毎年、31日は紅白歌合戦を見るのが定番。なのにその時間帯に、駅に着くという。仕方がない、と言いながらも孫の顔が目に浮かぶ。迎えに行ってやろうと、腰を上げた。
さすがに、その時間に新幹線から降りてくる人は少なめ。改札前で待っていると、息子に抱かれた孫の顔が見えた。ついつい手を振ってしまう、ばあばだよ、と。
三歳になった孫はかわいい盛り。祖母馬鹿と言われようと、かわいいものはかわいい。今は話す言葉が増えて、「ばあば、これなあに?」「ばあば、これどうするの」普段自宅にない目新しいものに何でも興味を持って聴いてくる。飾ってある、両手を上にあげたヨガポーズの猫の置物。その真似をしてわたしたちを笑わせてもくれる。
普段よく遊ぶミニカーも三台持参。じじばばを相手にリビング端から端を使ってミニカーを走らせる。どれが速く進むのか、二台をくっつけて走らせたらどうなるのか、一台にぶつけてみるとどうなるのかなど、いろいろ試して喜んでいる。ミニカーを追っかける時も全力で走る。普段もこのミニカーで遊んでいるであろうに、何がこんなに楽しいのか。
今回リビングにおいてあった、非常用小型ライトがお気に入りに。ライトを回してつけたり消したり、明かりを手に当ててみたり。周りの壁や鏡、テレビなど、そこら中にライトを当ててみながら、どうなるかを試している。究極はお母さんの顔に向けて、口を開けさせて中を照らしのぞき込む、鼻の穴ものぞき込む。ライトを突っ込みそうな勢いで。明かりを当てるのを散々楽しんだ後は、小型ライトを床にミニカーのように滑らせてみる。一つの物を、なんと楽しく使うのか。

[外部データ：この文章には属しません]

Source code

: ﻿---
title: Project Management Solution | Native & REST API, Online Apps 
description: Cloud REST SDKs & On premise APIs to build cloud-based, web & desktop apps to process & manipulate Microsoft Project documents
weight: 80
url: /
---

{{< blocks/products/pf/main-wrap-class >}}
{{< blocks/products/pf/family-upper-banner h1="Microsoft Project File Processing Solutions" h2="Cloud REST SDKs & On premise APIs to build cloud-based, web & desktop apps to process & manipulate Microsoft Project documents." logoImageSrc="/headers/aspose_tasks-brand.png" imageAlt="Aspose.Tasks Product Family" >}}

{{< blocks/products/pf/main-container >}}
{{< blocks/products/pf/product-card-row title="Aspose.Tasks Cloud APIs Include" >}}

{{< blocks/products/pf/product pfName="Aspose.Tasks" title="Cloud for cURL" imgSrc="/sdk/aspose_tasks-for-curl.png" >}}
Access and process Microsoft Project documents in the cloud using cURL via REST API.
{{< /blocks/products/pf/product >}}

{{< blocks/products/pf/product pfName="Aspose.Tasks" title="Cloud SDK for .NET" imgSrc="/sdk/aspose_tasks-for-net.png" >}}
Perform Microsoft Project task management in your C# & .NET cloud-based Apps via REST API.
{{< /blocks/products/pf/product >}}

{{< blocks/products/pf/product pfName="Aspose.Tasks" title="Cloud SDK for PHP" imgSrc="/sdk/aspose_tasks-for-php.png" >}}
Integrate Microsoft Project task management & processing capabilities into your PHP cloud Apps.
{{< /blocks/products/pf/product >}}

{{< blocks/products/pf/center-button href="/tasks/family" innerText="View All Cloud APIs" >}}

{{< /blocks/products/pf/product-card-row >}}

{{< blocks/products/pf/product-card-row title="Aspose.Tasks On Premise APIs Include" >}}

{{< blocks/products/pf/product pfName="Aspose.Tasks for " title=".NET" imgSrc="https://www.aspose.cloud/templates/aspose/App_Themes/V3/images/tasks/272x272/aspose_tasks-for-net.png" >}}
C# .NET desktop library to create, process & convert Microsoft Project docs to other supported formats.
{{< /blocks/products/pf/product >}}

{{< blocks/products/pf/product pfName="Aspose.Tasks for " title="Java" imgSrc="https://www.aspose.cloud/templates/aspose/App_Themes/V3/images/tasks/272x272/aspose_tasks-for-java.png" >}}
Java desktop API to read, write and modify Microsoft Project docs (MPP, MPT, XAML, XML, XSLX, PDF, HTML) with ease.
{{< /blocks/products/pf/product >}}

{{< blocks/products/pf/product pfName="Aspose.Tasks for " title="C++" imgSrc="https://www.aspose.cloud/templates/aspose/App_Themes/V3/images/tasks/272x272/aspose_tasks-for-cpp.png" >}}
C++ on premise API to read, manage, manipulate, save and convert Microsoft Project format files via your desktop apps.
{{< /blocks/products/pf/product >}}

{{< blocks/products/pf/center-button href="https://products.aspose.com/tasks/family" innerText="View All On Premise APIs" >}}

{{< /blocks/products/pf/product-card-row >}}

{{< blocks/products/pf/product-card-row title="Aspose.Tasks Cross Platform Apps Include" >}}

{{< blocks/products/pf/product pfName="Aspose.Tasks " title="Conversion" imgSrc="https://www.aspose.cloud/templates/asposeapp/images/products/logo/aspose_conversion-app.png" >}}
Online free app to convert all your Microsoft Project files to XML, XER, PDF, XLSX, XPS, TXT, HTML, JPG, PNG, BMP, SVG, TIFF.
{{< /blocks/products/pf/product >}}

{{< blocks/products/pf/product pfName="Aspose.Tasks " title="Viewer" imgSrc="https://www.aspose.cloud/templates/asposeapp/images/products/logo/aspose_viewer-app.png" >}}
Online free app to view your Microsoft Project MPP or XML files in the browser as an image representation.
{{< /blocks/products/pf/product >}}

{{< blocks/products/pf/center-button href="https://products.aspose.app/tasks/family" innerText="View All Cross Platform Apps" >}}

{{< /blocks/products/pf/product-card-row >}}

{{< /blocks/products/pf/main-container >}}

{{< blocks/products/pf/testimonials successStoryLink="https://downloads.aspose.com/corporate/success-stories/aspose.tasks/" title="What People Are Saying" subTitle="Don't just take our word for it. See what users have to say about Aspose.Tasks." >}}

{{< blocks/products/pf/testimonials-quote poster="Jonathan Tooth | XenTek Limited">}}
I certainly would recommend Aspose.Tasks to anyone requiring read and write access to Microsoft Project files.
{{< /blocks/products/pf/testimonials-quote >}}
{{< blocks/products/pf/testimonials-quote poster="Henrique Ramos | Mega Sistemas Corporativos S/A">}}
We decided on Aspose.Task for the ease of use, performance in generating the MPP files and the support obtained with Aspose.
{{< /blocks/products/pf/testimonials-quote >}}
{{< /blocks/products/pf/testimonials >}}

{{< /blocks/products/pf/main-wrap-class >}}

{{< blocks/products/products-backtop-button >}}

リビングから外をみて「雨、降ってるね」と言うから、ベランダへの窓を開けると手を出す。軒があるせいで雨があたらないのが不思議そうだったので、外へ出てみる? と聞くと出たいという。大人用サンダルをはかせてベランダへ出ると、慎重に歩きながら顔を上げ、手もかざし「雨、降ってるね」と笑顔でいう。雨も楽しい事なのね。
子供は天才だ。一つの物を、いかようにも自分の思うように使い、好きなように遊ぶ。雨であっても、それ自体を面白がってる。
いつまで、こんな風に、一つの物や自然現象を楽しめるのか? と言いうか、自分はいつから楽しめなくなっていったのだろう?
以前に電車の中で、乗って来た幼稚園児が後ろ向きで窓の外を楽しそうに見はじめた。その時の親の対応が、「ちゃんと座りなさい、静かにしなさい。ほかの人に迷惑でしょ」と子供をたしなめていた。また別の機会では、同じように幼稚園児が窓の外を見ている時に、子供の興味ある外の景色を一緒にみて、興味あることを説明したりしていた親がいた。
大人になるにつけ、だんだんと常識にとらわれていく。人に迷惑をかけてはいけない、というのが一番にあるかもしれない。そんな親からの教えがだんだんと増えていくことで、楽しい面白いより、「○○してはいけない、○○しないといけない」など、世の中の常識に縛られていく。これはよい事、これは悪い事と善悪の区別や、正しい事や悪い事。晴れの日はいい事、雨の日は悪い事。人に迷惑はかけちゃいけないの? 晴れはいい? 雨の日はダメなの? 雨も面白いよね?
世の中の常識を知っておくことは必要だと思う。だが、それに縛られすぎず、楽しんだり、おもしろがったりすることも同じように必要だと思うのだ。
子供の頃はただ今を楽しく過ごすことに全力をかけている。楽しくなることを際限なく見つけてそれを行っている。窓の外のありふれた景色の中にも、おもしろい事を見つけるように。大人になるにつけ、今のことより、明日のことや未来を考えていくようになる。それを楽しそう面白そうと思える時はいいのだが、大変だ、不安だから○○しないと、と考えてしまう。そして年齢を重ねるにつけ、過去のことを振り返り考える時間が増えて、より未来には不安を感じていく。今を置き去りにしていないか。
そうか、孫のように、いつでも楽しめばいいのだ。今を楽しむ。常識ある大人も楽しんでもよいのだ。楽しんではいけないとはだれも言ってはいない。毎日のしなければいけないと思う事は、楽しい事にすればいいのだ。それも全力で楽しい事に。
正月明け、孫と息子夫婦を駅まで送っていた時、孫が聴いた。「なんで、ばあばは、いつも車で送ってくれるの?」と。
その時、「あなたと一緒にいると楽しいから。少しでも一緒にいたいからよ」と、正直にいえなかった自分がいた。
今度来るときにはもっと素直に言えるばあばになっておくからね。